NEPs icon indicating copy to clipboard operation
NEPs copied to clipboard

Support for yielded execution

Open akhi3030 opened this issue 1 year ago • 16 comments

akhi3030 avatar Nov 17 '23 12:11 akhi3030

Your Render PR Server URL is https://nomicon-pr-519.onrender.com.

Follow its progress at https://dashboard.render.com/static/srv-clbm2n54lnec73ashvhg.

render[bot] avatar Nov 17 '23 12:11 render[bot]

At the protocol working group meeting yesterday, different members expressed concerns on these new runtime APIs. I'll attempt the summarize them below:

  • There is nothing that stops someone from emulating the API in the sdk by saving the promise in the state and triggering it again once it is ready to be resumed. The call stack is discontiguous but that could potentially be fixed on the tooling level and it seems that Aurora already does this.
  • Whether or not the delayed promise has an expiration time, the introduction of this API could lead to a new type of failure that does not previously exist where the contract execution fails with no way to clean up the state. It could be fine for the chain signature use case, but if some (potentially malicious) developer uses this in a defi contract for oracles (for example), then it is possible that the contract call stalls/fails in the middle, which results in users losing access to their fund.
  • The API does not specify who can call "resume". This means that a malicious attacker can just call resume with invalid data to make a transaction fail. While the attacker does need to spend gas themselves, it is quite cheap. This allows for a relatively easy DoS attack, especially given that the gas that a user needs to spend may be larger than what an attacker needs to spend to cancel the transaction. In addition, failure in a chain of calls A -> B -> C may also lead to inconsistent state in one of the smart contract involved.

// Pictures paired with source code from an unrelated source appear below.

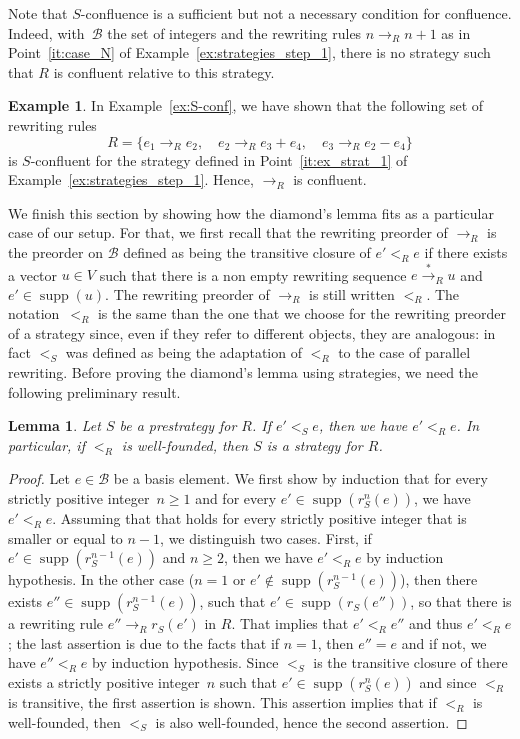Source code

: \documentclass[11pt]{article}
\newtheorem{lemma}[theorem]{Lemma}
\theoremstyle{definition}
\newtheorem{example}[theorem]{Example}
\newcommand\basis{\mathscr{B}}
\newcommand\ordS{<_S}
\newcommand\ordR{<_R}
\DeclareMathOperator{\supp}{supp}
\newcommand\rewR{\to_R}
\newcommand\transR{\overset{*}{\to}_R}
\begin{document}
Note that $S$-confluence is a sufficient but not a necessary condition for
confluence. Indeed, with~$\basis$ the set of integers and the rewriting rules
$n\rewR n+1$ as in Point~\ref{it:case_N} of
Example~\ref{ex:strategies_step_1}, there is no strategy such that $R$ is
confluent relative to this strategy.
\smallskip

\begin{example}\label{ex:conf}
  In Example~\ref{ex:S-conf}, we have shown that the following set of
  rewriting rules
  \[R=\{e_1\rewR e_2,\quad e_2\rewR e_3+e_4,\quad e_3\rewR e_2-e_4\}\]
  is $S$-confluent for the strategy defined in Point~\ref{it:ex_strat_1}
  of Example~\ref{ex:strategies_step_1}. Hence, $\rewR$ is confluent.
\end{example}
\smallskip

We finish this section by showing how the diamond's lemma fits as a
particular case of our setup. For that, we first recall that the
rewriting preorder of $\rewR$ is the preorder on $\basis$ defined as
being the transitive closure of $e'\ordR e$ if there exists a vector
$u\in V$ such that there is a non empty rewriting sequence $e\transR u$
and $e'\in\supp(u)$. The rewriting preorder of $\rewR$ is still written
$\ordR$. The notation~$\ordR$ is the same than the one that we choose for
the rewriting preorder of a strategy since, even if they refer to
different objects, they are analogous: in fact $\ordS$ was defined as
being the adaptation of $\ordR$ to the case of parallel rewriting. Before
proving the diamond's lemma using strategies, we need the following
preliminary result.
\smallskip

\begin{lemma}\label{lem:rew_preorder}
  Let $S$ be a prestrategy for $R$. If $e'\ordS e$, then we have
  $e'\ordR e$. In particular, if $\ordR$ is well-founded, then $S$ is a
  strategy for $R$.
\end{lemma}


\begin{proof}
  Let $e\in\basis$ be a basis element. We first show by induction that
  for every strictly positive integer~$n\geq 1$ and for every
  $e'\in\supp(r_S^n(e))$, we have $e'\ordR e$. Assuming that that holds
  for every strictly positive integer that is smaller or equal to $n-1$,
  we distinguish two cases. First, if $e'\in\supp(r_S^{n-1}(e))$ and
  $n\geq 2$, then we have $e'<_Re$ by induction hypothesis. In the other
  case ($n=1$ or $e'\notin\supp(r_S^{n-1}(e))$), then there exists
  $e''\in\supp(r_S^{n-1}(e))$, such that $e'\in\supp(r_S(e''))$, so that
  there is a rewriting rule $e''\rewR r_S(e')$ in $R$. That implies that
  $e'<_Re''$ and thus $e'<_Re$; the last assertion is due to the facts
  that if $n=1$, then $e''=e$ and if not, we have $e''<_Re$ by induction
  hypothesis. Since $\ordS$ is the transitive closure of there exists a
  strictly positive integer~$n$ such that $e'\in\supp(r_S^n(e))$ and
  since $\ordR$ is transitive, the first assertion is shown. This
  assertion implies that if $\ordR$ is well-founded, then $\ordS$ is also
  well-founded, hence the second assertion.
\end{proof}
\smallskip
\end{document}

cc @mm-near @birchmd @mfornet

bowenwang1996 avatar Jan 06 '24 17:01 bowenwang1996

* There is nothing that stops someone from emulating the API in the sdk by saving the promise in the state and triggering it again once it is ready to be resumed. The call stack is discontiguous but that could potentially be fixed on the tooling level and it seems that Aurora already does this.

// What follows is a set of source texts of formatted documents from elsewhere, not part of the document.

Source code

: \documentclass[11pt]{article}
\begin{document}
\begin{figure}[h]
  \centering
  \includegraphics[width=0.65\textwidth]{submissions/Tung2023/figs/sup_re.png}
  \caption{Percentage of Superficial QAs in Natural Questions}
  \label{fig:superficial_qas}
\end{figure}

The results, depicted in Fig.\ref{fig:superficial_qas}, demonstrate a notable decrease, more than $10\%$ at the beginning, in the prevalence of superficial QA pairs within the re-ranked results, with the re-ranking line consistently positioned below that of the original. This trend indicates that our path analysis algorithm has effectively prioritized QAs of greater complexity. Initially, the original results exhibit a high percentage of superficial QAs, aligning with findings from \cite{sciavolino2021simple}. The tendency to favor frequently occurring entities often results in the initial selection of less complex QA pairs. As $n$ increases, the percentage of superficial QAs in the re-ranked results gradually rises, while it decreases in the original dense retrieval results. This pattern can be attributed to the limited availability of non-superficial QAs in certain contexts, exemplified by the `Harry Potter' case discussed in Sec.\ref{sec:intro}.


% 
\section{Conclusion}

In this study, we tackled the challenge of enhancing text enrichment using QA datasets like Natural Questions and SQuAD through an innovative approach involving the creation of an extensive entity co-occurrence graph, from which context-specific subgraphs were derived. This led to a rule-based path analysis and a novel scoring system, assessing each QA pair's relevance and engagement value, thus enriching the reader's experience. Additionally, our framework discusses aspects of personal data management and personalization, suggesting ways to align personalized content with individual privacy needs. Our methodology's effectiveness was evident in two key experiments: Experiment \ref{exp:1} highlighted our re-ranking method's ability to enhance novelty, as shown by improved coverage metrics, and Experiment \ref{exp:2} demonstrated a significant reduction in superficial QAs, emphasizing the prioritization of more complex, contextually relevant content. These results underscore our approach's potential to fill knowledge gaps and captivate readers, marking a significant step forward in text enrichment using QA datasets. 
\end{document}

This main motivation for this work is the MPC project. If we can satisfy the requirements without having to change the protocol, that much better.

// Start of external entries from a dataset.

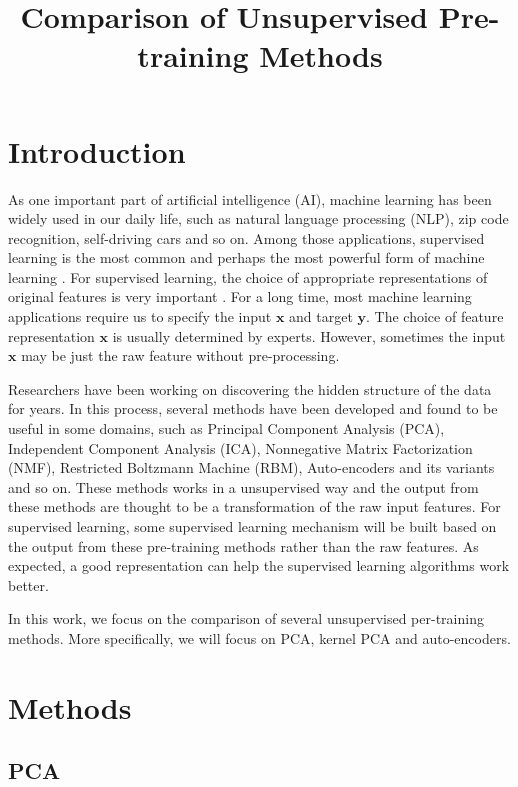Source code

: \documentclass{article}
\title{Comparison of Unsupervised Pre-training Methods}
\begin{document}
%
\maketitle

\section{Introduction}
\label{sec:intro}

As one important part of artificial intelligence (AI), machine learning has been widely used in our daily life, such as natural language processing (NLP), zip code recognition, self-driving cars and so on. Among those applications, supervised learning is the most common and perhaps the most powerful form of machine learning \cite{lecun2015deep}. For supervised learning, the choice of appropriate representations of original features is very important \cite{bengio2012deep}. For a long time, most machine learning applications require us to specify the input $\pmb{x}$ and target $\pmb{y}$. The choice of feature representation $\pmb{x}$ is usually determined by experts. However, sometimes the input $\pmb{x}$ may be just the raw feature without pre-processing. 

Researchers have been working on discovering the hidden structure of the data for years. In this process, several methods have been developed and found to be useful in some domains, such as Principal Component Analysis (PCA), Independent Component Analysis (ICA), Nonnegative Matrix Factorization (NMF), Restricted Boltzmann Machine (RBM), Auto-encoders and its variants and so on. These methods works in a unsupervised way and the output from these methods are thought to be a transformation of the raw input features. For supervised learning, some supervised learning mechanism will be built based on the output from these pre-training methods rather than the raw features. As expected, a good representation can help the supervised learning algorithms work better.

In this work, we focus on the comparison of several unsupervised per-training methods. More specifically, we will focus on PCA, kernel PCA and auto-encoders.

\section{Methods}
\label{sec:method}

\subsection{PCA}
\end{document}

Can you provide some links to how aurora does this? Maybe then @DavidM-D and @itegulov can review them.

* Whether or not the delayed promise has an expiration time, the introduction of this API could lead to a new type of failure that does not previously exist where the contract execution fails with no way to clean up the state. It could be fine for the chain signature use case, but if some (potentially malicious) developer uses this in a defi contract for oracles (for example), then it is possible that the contract call stalls/fails in the middle, which results in users losing access to their fund.

I am not sure I completely understand this point. Especially about not having a way to clean up the state. If things expire, the protocol will call the contract. So is the contract may not handle that case properly? Isn't that similar to how the current Promise API works?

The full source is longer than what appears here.